====== AVAILABLE DATA ======
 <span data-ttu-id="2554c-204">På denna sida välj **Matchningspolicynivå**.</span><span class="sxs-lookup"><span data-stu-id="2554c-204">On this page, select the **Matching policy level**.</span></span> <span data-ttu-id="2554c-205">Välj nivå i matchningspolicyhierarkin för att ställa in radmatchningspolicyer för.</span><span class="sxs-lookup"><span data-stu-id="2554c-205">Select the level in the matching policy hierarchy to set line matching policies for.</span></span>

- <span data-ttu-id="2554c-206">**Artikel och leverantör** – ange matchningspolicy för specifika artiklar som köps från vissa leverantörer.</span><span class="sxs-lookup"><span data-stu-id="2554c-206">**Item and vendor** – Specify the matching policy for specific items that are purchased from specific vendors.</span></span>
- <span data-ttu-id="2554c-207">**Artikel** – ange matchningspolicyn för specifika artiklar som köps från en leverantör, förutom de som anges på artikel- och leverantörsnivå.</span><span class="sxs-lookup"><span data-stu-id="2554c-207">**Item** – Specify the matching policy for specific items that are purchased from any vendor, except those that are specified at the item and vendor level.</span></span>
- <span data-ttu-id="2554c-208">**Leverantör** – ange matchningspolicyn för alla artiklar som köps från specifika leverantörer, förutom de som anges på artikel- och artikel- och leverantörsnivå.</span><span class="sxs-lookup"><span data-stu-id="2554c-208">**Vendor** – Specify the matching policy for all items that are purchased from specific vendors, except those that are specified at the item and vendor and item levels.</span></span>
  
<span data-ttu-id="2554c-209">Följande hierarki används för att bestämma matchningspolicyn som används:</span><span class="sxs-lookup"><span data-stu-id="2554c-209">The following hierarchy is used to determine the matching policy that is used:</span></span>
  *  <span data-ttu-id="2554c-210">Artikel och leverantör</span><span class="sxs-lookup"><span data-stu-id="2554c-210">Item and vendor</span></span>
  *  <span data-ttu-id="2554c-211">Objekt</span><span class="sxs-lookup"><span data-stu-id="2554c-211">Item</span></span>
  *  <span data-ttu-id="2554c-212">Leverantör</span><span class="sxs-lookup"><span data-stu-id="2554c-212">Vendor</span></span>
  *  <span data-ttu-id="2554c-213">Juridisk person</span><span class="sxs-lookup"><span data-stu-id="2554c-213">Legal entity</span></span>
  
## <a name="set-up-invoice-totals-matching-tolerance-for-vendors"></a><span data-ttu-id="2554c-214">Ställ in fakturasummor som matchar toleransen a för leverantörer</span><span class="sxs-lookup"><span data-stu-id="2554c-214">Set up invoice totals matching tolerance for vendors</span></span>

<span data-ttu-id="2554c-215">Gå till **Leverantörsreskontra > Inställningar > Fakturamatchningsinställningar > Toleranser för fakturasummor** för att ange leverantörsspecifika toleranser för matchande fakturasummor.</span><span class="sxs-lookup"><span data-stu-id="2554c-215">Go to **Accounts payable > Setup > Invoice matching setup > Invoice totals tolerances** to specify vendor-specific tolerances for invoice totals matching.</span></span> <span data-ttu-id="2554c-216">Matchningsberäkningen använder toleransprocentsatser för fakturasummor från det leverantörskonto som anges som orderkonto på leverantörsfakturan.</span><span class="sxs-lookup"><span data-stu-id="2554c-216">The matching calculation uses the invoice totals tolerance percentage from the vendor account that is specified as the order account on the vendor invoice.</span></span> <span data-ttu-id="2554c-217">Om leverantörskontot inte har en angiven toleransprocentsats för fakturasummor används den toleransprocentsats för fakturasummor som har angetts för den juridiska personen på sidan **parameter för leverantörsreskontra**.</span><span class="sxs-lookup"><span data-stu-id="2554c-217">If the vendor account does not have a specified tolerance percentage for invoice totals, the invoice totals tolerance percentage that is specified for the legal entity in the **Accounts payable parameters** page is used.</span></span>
======
## AIM OF THE EXERCISE
Find the line with "and vendor level.</span></span>" in the material above. Reproduce it and each line after it up to and including the line with "and item levels.</span></span>".

## RESPONSE BELOW
- <span data-ttu-id="2554c-207">**Artikel** – ange matchningspolicyn för specifika artiklar som köps från en leverantör, förutom de som anges på artikel- och leverantörsnivå.</span><span class="sxs-lookup"><span data-stu-id="2554c-207">**Item** – Specify the matching policy for specific items that are purchased from any vendor, except those that are specified at the item and vendor level.</span></span>
- <span data-ttu-id="2554c-208">**Leverantör** – ange matchningspolicyn för alla artiklar som köps från specifika leverantörer, förutom de som anges på artikel- och artikel- och leverantörsnivå.</span><span class="sxs-lookup"><span data-stu-id="2554c-208">**Vendor** – Specify the matching policy for all items that are purchased from specific vendors, except those that are specified at the item and vendor and item levels.</span></span>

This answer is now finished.